#### What is being asked
Only lines holding the word "耶和華卻不應允你們" are wanted from the records; copy all of them.

#### Material supplied
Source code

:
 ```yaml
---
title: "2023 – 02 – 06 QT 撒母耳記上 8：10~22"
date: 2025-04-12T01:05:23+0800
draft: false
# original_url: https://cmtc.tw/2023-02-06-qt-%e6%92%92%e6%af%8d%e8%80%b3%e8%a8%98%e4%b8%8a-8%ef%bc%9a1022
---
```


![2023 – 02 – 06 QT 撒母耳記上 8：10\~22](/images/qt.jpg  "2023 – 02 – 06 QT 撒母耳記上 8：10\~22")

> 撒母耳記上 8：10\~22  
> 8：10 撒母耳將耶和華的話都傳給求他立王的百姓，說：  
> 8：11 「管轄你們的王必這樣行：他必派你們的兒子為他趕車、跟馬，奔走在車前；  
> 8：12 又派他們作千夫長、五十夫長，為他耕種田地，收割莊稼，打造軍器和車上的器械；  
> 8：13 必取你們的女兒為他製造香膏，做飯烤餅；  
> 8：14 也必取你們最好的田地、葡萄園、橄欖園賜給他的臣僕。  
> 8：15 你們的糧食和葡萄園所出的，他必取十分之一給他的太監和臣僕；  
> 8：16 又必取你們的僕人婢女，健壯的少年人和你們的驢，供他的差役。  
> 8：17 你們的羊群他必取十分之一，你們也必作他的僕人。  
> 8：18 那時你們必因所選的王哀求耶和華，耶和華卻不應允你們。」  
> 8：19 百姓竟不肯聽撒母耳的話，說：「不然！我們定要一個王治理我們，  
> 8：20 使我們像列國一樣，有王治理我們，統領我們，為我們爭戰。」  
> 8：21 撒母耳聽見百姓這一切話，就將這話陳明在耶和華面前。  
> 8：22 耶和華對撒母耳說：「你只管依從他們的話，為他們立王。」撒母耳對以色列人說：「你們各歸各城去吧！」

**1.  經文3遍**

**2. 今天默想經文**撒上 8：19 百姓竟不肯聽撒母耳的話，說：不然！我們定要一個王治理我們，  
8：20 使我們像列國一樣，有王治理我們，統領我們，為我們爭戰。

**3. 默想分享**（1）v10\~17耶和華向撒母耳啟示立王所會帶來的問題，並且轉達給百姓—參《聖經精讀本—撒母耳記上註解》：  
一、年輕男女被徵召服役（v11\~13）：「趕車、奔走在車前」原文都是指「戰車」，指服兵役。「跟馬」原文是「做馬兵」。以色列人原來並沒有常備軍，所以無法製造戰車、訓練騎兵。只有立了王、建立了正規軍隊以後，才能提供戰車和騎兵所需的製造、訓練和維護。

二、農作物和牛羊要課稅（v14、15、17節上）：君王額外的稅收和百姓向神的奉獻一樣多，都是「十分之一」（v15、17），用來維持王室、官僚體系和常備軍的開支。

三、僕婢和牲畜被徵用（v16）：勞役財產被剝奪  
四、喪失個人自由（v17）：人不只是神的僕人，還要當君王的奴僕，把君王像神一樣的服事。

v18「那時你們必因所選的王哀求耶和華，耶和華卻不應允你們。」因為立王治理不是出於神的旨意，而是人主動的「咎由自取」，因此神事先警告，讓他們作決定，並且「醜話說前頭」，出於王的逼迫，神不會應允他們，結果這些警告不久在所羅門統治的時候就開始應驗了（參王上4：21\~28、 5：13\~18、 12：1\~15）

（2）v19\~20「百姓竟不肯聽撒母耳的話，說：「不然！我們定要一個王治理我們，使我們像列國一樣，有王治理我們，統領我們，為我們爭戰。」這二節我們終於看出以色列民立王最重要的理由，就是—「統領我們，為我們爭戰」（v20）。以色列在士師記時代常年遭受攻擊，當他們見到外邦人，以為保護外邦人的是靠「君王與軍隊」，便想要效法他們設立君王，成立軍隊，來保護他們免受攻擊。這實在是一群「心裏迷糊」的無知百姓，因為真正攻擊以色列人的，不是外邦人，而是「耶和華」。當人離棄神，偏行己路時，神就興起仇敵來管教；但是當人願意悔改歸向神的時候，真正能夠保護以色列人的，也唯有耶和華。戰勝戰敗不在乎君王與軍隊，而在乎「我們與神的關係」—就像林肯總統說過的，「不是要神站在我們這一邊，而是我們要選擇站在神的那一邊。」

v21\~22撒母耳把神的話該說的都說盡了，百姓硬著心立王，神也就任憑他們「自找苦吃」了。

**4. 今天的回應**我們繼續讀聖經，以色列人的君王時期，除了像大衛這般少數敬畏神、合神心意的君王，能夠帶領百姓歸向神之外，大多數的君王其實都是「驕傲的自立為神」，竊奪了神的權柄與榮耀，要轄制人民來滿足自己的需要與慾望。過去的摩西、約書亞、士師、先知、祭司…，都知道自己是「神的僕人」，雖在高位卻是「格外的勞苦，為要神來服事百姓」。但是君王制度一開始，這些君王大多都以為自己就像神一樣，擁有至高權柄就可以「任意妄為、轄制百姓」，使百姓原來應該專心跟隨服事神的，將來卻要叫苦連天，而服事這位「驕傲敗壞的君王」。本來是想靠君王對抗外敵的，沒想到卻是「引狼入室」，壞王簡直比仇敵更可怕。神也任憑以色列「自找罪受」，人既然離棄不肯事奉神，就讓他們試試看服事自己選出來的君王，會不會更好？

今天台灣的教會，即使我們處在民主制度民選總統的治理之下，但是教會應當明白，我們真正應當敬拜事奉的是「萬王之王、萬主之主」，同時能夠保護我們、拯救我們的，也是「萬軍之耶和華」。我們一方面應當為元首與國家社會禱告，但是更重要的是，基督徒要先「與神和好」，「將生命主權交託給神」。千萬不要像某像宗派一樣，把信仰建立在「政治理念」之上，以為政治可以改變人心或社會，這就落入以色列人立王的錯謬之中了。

#### Exercise result
> 8：18 那時你們必因所選的王哀求耶和華，耶和華卻不應允你們。」  
v18「那時你們必因所選的王哀求耶和華，耶和華卻不應允你們。」因為立王治理不是出於神的旨意，而是人主動的「咎由自取」，因此神事先警告，讓他們作決定，並且「醜話說前頭」，出於王的逼迫，神不會應允他們，結果這些警告不久在所羅門統治的時候就開始應驗了（參王上4：21\~28、 5：13\~18、 12：1\~15）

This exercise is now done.